An estimated 1.2 million tonnes of plastics packaging were consumed by UK households in 2013, according to the Recoup UK Household Plastics Collection Survey. Around 15 million PET plastic bottles are binned every day in the UK, with the bulk of it ending up in landfill sites, or as litter. If not recycled, plastic takes hundreds of years to break down naturally, and plastic litter is a serious threat to our wildlife and a major cause of ocean pollution.
One of the most innovative ways to tackle the issue of excess plastic waste is the development of the Plastic Bottle Village in Panama, where homes are built using revolutionary techniques in eco-building – recycled plastic bottles are repurposed as a core building material.

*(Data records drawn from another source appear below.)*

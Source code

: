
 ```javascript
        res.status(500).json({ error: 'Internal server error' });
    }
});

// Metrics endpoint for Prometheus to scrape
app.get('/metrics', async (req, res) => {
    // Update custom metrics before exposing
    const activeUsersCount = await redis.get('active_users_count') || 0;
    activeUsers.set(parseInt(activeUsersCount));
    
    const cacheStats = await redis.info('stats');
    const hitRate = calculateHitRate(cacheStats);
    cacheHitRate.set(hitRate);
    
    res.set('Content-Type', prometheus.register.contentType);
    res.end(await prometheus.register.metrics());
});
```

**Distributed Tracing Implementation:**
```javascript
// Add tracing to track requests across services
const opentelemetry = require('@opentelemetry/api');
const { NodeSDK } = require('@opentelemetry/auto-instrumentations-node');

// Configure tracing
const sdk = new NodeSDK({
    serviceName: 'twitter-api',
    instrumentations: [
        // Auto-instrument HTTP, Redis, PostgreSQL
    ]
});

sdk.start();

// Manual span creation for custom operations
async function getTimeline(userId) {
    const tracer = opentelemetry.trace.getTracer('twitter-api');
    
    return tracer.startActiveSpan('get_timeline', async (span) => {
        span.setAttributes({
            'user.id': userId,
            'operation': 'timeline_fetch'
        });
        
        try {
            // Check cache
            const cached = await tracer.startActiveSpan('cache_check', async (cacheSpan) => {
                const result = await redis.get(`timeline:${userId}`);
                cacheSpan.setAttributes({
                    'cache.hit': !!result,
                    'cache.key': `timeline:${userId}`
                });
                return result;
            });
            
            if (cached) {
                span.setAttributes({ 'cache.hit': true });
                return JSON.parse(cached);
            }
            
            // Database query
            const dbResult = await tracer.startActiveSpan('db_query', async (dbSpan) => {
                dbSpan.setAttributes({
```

Located in the heart of Isla Colón in Bocas Del Toro, the Plastic Bottle Village is an eco-residential community set within 83 acres of the island’s established jungle interior. Here, a two-storey house measuring 100 square metres is rebuilt with 14,000 plastic bottles utilised as insulation. Not only is this an excellent way to repurpose plastic waste, the homes are also built in a shorter time, and there are huge savings in construction costs, compared to traditional materials used locally.
There are numerous other benefits of a plastic bottle home. The recycled plastic insulation offers cooler temperatures indoors than concrete block walls, due to the air in bottles acting as an insulator.
Furthermore, plastic bottle homes boast higher resistance against earthquakes. To resist an earthquake, a building must have a degree of flexibility. Plastic Bottle Village houses contain panels built with steel rebars welded into cages that are filled with PET plastic bottles and covered with concrete, giving them a balanced mix of flexibility and rigidity.
As the bottles are tightly secured in place within concrete-covered mesh cages, they are not exposed to direct sunlight or heat, keeping them cool. Natural gravity ventilation within the walls allows a constant flow of fresh air to circulate through the panels, avoiding a build-up of mould, mildew and fumes. This ensures that the insulation is non-carcinogenic.
Countries with extensive coastlines and islands are at a higher risk of natural disasters, such as a tsunami or rising sea levels. A useful feature of a plastic bottle home is its metal walls filled with PET plastic, which can double as a float or raft should a tsunami occur.
The Plastic Bottle Village project is spearheaded by its Canadian founder, Robert Bezeau, who has plans for 120 homes to be constructed over three phases of development, along with an eco-lodge that will be integrated with the community’s fruit, vegetable and herb garden. Bezeau is strongly advocating the reuse of plastic bottles for various other applications, such as rapid temporary shelters, farm buildings, swimming pools, water catchment tanks, agriculture water ways, commercial warehouse construction, and roads.
However, this is not the first time plastic bottles have been repurposed for construction. A few years ago, the first plastic bottle house was built in northern Nigeria by an NGO, Development Association for Renewable Energies (DARE).
Constructed entirely out of plastic bottles, the two-bedroom bungalow in the village of Yelwa is reported to be earthquake resistant, fireproof, and maintains a comfortable interior temperature.